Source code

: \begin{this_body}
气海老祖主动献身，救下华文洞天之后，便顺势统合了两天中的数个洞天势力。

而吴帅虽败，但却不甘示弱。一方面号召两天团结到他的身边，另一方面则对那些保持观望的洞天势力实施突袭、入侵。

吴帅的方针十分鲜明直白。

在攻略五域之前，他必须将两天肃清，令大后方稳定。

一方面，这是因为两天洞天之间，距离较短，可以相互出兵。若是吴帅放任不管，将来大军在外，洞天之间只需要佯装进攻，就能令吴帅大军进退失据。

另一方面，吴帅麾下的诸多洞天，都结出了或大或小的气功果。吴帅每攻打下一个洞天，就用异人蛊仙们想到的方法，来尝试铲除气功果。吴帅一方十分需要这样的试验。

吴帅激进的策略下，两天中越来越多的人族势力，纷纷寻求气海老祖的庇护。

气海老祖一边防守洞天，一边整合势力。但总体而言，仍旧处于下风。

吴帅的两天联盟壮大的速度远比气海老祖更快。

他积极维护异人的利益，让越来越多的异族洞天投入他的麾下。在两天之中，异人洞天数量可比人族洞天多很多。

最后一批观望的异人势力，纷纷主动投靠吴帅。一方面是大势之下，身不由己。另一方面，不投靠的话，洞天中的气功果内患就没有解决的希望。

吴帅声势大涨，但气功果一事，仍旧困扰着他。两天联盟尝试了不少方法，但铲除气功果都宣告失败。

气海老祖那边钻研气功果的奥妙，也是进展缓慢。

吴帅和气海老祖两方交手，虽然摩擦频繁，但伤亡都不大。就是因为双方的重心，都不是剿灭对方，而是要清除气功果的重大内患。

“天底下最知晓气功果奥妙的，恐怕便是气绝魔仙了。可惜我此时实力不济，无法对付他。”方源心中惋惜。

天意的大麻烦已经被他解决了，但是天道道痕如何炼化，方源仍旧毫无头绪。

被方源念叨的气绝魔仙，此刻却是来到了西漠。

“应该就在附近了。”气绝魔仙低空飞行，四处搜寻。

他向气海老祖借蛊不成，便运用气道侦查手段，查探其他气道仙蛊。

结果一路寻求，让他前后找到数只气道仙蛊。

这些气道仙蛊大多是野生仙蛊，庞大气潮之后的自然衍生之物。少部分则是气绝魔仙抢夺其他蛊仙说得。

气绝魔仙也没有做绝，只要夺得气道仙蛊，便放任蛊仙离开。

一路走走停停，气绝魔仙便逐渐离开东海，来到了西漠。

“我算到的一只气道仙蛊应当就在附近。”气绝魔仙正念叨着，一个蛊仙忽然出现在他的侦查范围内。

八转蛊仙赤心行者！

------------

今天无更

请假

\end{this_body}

- [EXERCISE PROMPT] In full and without change, transcribe every line of the records above.

- [RESPONSE FOR THIS EXERCISE]
Source code

: \begin{this_body}
气海老祖主动献身，救下华文洞天之后，便顺势统合了两天中的数个洞天势力。

而吴帅虽败，但却不甘示弱。一方面号召两天团结到他的身边，另一方面则对那些保持观望的洞天势力实施突袭、入侵。

吴帅的方针十分鲜明直白。

在攻略五域之前，他必须将两天肃清，令大后方稳定。

一方面，这是因为两天洞天之间，距离较短，可以相互出兵。若是吴帅放任不管，将来大军在外，洞天之间只需要佯装进攻，就能令吴帅大军进退失据。

另一方面，吴帅麾下的诸多洞天，都结出了或大或小的气功果。吴帅每攻打下一个洞天，就用异人蛊仙们想到的方法，来尝试铲除气功果。吴帅一方十分需要这样的试验。

吴帅激进的策略下，两天中越来越多的人族势力，纷纷寻求气海老祖的庇护。

气海老祖一边防守洞天，一边整合势力。但总体而言，仍旧处于下风。

吴帅的两天联盟壮大的速度远比气海老祖更快。

他积极维护异人的利益，让越来越多的异族洞天投入他的麾下。在两天之中，异人洞天数量可比人族洞天多很多。

最后一批观望的异人势力，纷纷主动投靠吴帅。一方面是大势之下，身不由己。另一方面，不投靠的话，洞天中的气功果内患就没有解决的希望。

吴帅声势大涨，但气功果一事，仍旧困扰着他。两天联盟尝试了不少方法，但铲除气功果都宣告失败。

气海老祖那边钻研气功果的奥妙，也是进展缓慢。

吴帅和气海老祖两方交手，虽然摩擦频繁，但伤亡都不大。就是因为双方的重心，都不是剿灭对方，而是要清除气功果的重大内患。

“天底下最知晓气功果奥妙的，恐怕便是气绝魔仙了。可惜我此时实力不济，无法对付他。”方源心中惋惜。

天意的大麻烦已经被他解决了，但是天道道痕如何炼化，方源仍旧毫无头绪。

被方源念叨的气绝魔仙，此刻却是来到了西漠。

“应该就在附近了。”气绝魔仙低空飞行，四处搜寻。

他向气海老祖借蛊不成，便运用气道侦查手段，查探其他气道仙蛊。

结果一路寻求，让他前后找到数只气道仙蛊。

这些气道仙蛊大多是野生仙蛊，庞大气潮之后的自然衍生之物。少部分则是气绝魔仙抢夺其他蛊仙说得。

气绝魔仙也没有做绝，只要夺得气道仙蛊，便放任蛊仙离开。

一路走走停停，气绝魔仙便逐渐离开东海，来到了西漠。

“我算到的一只气道仙蛊应当就在附近。”气绝魔仙正念叨着，一个蛊仙忽然出现在他的侦查范围内。

八转蛊仙赤心行者！

------------

今天无更

请假

\end{this_body}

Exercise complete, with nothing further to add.